“Link building” has become a bit of a loaded term in the past few years.
To some degree, this is justified. No one likes those dated and unprofessional “Hi, I was wondering if you would link to my site” emails. But the game has evolved, and frankly, I still love the term.
Why? Because it isn’t “link begging” or “link loophole finding,” it is link building. It describes the work and investment required to build a solid link portfolio, not based on favors and tricks, but on solid and remarkable content.
To do that, you are going to have to think about your own online habits. You’ll notice the stuff you are linking to isn’t product pages, category pages or home pages; it’s that article you love, that amazing Rube Goldberg machine video, that beet burger recipe. It’s the supplementary content on the site that makes users sit up and take notice — and the quicker your site can get in on the game, the quicker you’ll start seeing huge boosts in your visibility.
“Content marketing” as a term has an arcane and abstract aura surrounding it, partially because it can mean so much and encompasses so many strategies. However, in e-commerce link building, it boils down to one thing: Give people a reason to link to you. No matter if you’re going the informational route, the viral route, the deals route or something totally different, whatever you’re doing needs to be exceptional enough that somebody notices and is willing to give you their “vote” in the form of a link or a share.

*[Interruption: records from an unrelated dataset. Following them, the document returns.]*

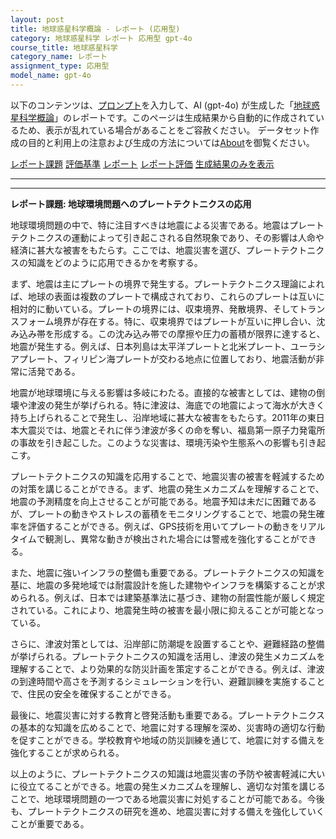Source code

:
 ```yaml
---
layout: post
title: 地球惑星科学概論 - レポート (応用型)
category: 地球惑星科学 レポート 応用型 gpt-4o
course_title: 地球惑星科学
category_name: レポート
assignment_type: 応用型
model_name: gpt-4o
---
```


以下のコンテンツは、[プロンプト](https://github.com/takedatoshiyuki/synthetic_assignments/tree/main/generated/地球惑星科学/gpt-4o/prompt_レポート-応用型.md)を入力して、AI (gpt-4o) が生成した「[地球惑星科学概論](/contents/地球惑星科学/)」のレポートです。このページは生成結果から自動的に作成されているため、表示が乱れている場合があることをご容赦ください。
データセット作成の目的と利用上の注意および生成の方法については[About](/About)を御覧ください。

[レポート課題](../レポート課題-応用型)
[評価基準](../評価基準-応用型)
[レポート](../レポート-応用型)
[レポート評価](../レポート評価-応用型)
[生成結果のみを表示](https://github.com/takedatoshiyuki/synthetic_assignments/tree/main/generated/地球惑星科学/gpt-4o/レポート-応用型.md)
  

***
***
  
**レポート課題: 地球環境問題へのプレートテクトニクスの応用**

地球環境問題の中で、特に注目すべきは地震による災害である。地震はプレートテクトニクスの運動によって引き起こされる自然現象であり、その影響は人命や経済に甚大な被害をもたらす。ここでは、地震災害を選び、プレートテクトニクスの知識をどのように応用できるかを考察する。

まず、地震は主にプレートの境界で発生する。プレートテクトニクス理論によれば、地球の表面は複数のプレートで構成されており、これらのプレートは互いに相対的に動いている。プレートの境界には、収束境界、発散境界、そしてトランスフォーム境界が存在する。特に、収束境界ではプレートが互いに押し合い、沈み込み帯を形成する。この沈み込み帯での摩擦や圧力の蓄積が限界に達すると、地震が発生する。例えば、日本列島は太平洋プレートと北米プレート、ユーラシアプレート、フィリピン海プレートが交わる地点に位置しており、地震活動が非常に活発である。

地震が地球環境に与える影響は多岐にわたる。直接的な被害としては、建物の倒壊や津波の発生が挙げられる。特に津波は、海底での地震によって海水が大きく持ち上げられることで発生し、沿岸地域に甚大な被害をもたらす。2011年の東日本大震災では、地震とそれに伴う津波が多くの命を奪い、福島第一原子力発電所の事故を引き起こした。このような災害は、環境汚染や生態系への影響も引き起こす。

プレートテクトニクスの知識を応用することで、地震災害の被害を軽減するための対策を講じることができる。まず、地震の発生メカニズムを理解することで、地震の予測精度を向上させることが可能である。地震予知は未だに困難であるが、プレートの動きやストレスの蓄積をモニタリングすることで、地震の発生確率を評価することができる。例えば、GPS技術を用いてプレートの動きをリアルタイムで観測し、異常な動きが検出された場合には警戒を強化することができる。

また、地震に強いインフラの整備も重要である。プレートテクトニクスの知識を基に、地震の多発地域では耐震設計を施した建物やインフラを構築することが求められる。例えば、日本では建築基準法に基づき、建物の耐震性能が厳しく規定されている。これにより、地震発生時の被害を最小限に抑えることが可能となっている。

さらに、津波対策としては、沿岸部に防潮堤を設置することや、避難経路の整備が挙げられる。プレートテクトニクスの知識を活用し、津波の発生メカニズムを理解することで、より効果的な防災計画を策定することができる。例えば、津波の到達時間や高さを予測するシミュレーションを行い、避難訓練を実施することで、住民の安全を確保することができる。

最後に、地震災害に対する教育と啓発活動も重要である。プレートテクトニクスの基本的な知識を広めることで、地震に対する理解を深め、災害時の適切な行動を促すことができる。学校教育や地域の防災訓練を通じて、地震に対する備えを強化することが求められる。

以上のように、プレートテクトニクスの知識は地震災害の予防や被害軽減に大いに役立てることができる。地震の発生メカニズムを理解し、適切な対策を講じることで、地球環境問題の一つである地震災害に対処することが可能である。今後も、プレートテクトニクスの研究を進め、地震災害に対する備えを強化していくことが重要である。
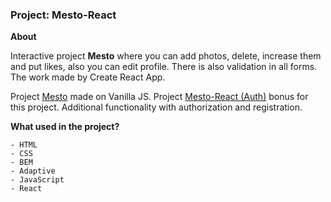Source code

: ### Project: Mesto-React

**About**

Interactive project **Mesto** where you can add photos, delete, increase them and put likes, also you can edit profile. There is also validation in all forms. The work made by Create React App.

Project [Mesto](https://github.com/mustafinelnare/mesto) made on Vanilla JS.
Project [Mesto-React (Auth)](https://github.com/mustafinelnare/react-mesto-auth) bonus for this project. Additional functionality with authorization and registration.

**What used in the project?**

```
- HTML
- CSS
- BEM
- Adaptive
- JavaScript
- React
```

To do that, you’ll have to try to fail a few times and develop a strategy that fits your brand’s unique voice and capabilities. However, I do have a few ideas to serve as a beginning template of concepts that can fit a wide array of e-commerce sites and brands (with plenty more in my book, Social eCommerce). Here are some great ways to start:
Do A Survey Or Quiz
I’m a big fan of surveys because they are essentially the marketing muscle you already have but didn’t know you could flex. Imagine having a mountain of data on your customers that gives you direct insight into what they want and how you can better provide it to them. You can even use surveys to direct leads into a buying funnel that is specific to their needs.
To make this more viral, however, you need to make it easy and fun.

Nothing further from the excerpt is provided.